Everything from the first line of the material below through the line containing "In general, the" must be retyped exactly, and nothing past it.

※ ※ ※

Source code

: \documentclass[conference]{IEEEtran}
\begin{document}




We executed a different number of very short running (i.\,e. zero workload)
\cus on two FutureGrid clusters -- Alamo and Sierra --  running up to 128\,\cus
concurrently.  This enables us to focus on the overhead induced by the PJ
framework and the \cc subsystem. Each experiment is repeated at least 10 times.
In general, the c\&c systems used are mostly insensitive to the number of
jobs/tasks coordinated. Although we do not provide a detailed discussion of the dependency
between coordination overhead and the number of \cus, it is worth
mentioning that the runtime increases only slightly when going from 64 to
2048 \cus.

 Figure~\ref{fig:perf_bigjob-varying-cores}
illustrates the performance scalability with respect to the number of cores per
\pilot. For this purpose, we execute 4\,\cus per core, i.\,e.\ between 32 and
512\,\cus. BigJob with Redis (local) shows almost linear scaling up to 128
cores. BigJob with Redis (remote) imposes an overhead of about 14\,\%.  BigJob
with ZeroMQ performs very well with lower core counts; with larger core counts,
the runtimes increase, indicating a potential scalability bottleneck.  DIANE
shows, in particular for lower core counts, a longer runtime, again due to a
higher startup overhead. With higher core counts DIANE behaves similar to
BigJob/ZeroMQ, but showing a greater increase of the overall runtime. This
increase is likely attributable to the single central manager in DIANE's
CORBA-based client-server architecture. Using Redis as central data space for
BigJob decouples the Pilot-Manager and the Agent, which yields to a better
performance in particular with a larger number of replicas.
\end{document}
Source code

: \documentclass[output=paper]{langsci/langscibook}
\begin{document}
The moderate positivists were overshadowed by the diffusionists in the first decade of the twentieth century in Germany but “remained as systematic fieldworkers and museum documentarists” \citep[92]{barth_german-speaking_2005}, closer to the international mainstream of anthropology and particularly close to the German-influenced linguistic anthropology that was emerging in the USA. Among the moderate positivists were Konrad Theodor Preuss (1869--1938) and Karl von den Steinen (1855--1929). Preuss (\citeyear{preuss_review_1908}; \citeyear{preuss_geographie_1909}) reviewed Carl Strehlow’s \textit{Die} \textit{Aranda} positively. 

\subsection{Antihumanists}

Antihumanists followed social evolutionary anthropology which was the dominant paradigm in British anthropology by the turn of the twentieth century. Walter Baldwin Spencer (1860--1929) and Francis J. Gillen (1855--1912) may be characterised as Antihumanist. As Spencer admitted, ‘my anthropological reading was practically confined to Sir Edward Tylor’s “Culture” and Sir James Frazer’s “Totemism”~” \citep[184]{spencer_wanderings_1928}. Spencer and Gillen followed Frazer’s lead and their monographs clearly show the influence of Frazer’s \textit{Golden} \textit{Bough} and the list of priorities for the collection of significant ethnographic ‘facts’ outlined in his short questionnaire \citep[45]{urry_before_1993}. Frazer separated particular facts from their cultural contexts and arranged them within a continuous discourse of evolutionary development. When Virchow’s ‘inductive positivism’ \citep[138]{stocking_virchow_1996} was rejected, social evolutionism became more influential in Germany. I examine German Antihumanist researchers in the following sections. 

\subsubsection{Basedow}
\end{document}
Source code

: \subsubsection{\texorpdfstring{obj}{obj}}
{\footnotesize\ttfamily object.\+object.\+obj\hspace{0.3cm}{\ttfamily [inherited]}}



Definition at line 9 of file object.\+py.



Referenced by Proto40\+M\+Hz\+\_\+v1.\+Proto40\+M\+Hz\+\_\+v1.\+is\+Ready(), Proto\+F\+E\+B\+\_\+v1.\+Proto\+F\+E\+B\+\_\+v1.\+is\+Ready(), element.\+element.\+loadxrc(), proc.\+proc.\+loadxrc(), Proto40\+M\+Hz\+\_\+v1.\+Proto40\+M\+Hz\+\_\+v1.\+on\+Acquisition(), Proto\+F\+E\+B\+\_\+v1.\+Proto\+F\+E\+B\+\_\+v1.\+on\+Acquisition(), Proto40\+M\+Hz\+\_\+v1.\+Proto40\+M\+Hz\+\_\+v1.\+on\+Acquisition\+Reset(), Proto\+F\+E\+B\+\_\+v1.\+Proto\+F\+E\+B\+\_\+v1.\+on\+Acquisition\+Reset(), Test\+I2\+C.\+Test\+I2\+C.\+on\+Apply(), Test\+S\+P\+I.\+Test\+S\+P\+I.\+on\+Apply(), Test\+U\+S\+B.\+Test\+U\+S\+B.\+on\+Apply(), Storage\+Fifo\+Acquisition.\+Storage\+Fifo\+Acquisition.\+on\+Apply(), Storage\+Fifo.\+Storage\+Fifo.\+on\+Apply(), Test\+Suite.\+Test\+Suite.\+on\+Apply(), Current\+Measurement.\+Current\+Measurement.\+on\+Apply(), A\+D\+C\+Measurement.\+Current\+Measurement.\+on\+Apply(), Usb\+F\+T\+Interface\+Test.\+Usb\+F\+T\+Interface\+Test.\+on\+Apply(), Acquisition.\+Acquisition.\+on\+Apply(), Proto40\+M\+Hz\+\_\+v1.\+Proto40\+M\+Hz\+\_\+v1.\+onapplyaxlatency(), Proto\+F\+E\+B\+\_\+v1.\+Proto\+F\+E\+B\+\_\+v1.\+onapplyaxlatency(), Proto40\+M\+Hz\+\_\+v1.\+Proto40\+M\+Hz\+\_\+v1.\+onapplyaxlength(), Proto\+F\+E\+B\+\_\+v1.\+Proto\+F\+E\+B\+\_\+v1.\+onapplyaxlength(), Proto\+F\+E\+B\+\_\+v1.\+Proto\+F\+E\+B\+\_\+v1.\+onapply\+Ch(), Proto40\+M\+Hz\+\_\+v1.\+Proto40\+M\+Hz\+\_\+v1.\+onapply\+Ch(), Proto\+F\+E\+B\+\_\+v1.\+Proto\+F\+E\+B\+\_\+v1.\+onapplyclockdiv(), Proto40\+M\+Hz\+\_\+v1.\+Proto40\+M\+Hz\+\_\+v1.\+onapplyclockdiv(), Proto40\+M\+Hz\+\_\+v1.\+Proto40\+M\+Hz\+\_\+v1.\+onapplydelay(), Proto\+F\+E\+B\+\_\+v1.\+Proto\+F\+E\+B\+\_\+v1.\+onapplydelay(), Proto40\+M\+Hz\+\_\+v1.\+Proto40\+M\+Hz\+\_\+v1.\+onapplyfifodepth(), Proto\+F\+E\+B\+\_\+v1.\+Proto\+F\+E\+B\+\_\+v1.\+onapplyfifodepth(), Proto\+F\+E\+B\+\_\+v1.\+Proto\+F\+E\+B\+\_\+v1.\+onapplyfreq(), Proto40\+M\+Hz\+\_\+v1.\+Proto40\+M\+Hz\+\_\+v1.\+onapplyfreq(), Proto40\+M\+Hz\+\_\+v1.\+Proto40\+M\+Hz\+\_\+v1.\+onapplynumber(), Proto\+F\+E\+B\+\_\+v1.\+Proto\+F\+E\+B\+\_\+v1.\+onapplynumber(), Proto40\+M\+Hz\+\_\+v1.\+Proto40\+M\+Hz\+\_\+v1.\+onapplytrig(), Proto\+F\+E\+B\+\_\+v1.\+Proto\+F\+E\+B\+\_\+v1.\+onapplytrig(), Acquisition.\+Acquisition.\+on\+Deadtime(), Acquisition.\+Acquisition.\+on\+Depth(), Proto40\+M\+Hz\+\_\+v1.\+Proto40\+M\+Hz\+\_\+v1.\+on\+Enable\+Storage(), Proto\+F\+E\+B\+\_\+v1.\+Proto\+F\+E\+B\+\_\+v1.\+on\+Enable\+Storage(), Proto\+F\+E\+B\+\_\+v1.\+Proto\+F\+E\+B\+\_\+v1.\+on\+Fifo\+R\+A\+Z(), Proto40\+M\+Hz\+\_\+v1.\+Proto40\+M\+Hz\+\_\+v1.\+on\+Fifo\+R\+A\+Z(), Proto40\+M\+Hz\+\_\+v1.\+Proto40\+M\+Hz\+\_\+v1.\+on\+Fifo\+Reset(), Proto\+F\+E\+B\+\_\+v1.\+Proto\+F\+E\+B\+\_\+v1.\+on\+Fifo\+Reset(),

※ ※ ※

**REPLY TO THE TASK**.
Source code

: \documentclass[conference]{IEEEtran}
\begin{document}




We executed a different number of very short running (i.\,e. zero workload)
\cus on two FutureGrid clusters -- Alamo and Sierra --  running up to 128\,\cus
concurrently.  This enables us to focus on the overhead induced by the PJ
framework and the \cc subsystem. Each experiment is repeated at least 10 times.
In general, the c\&c systems used are mostly insensitive to the number of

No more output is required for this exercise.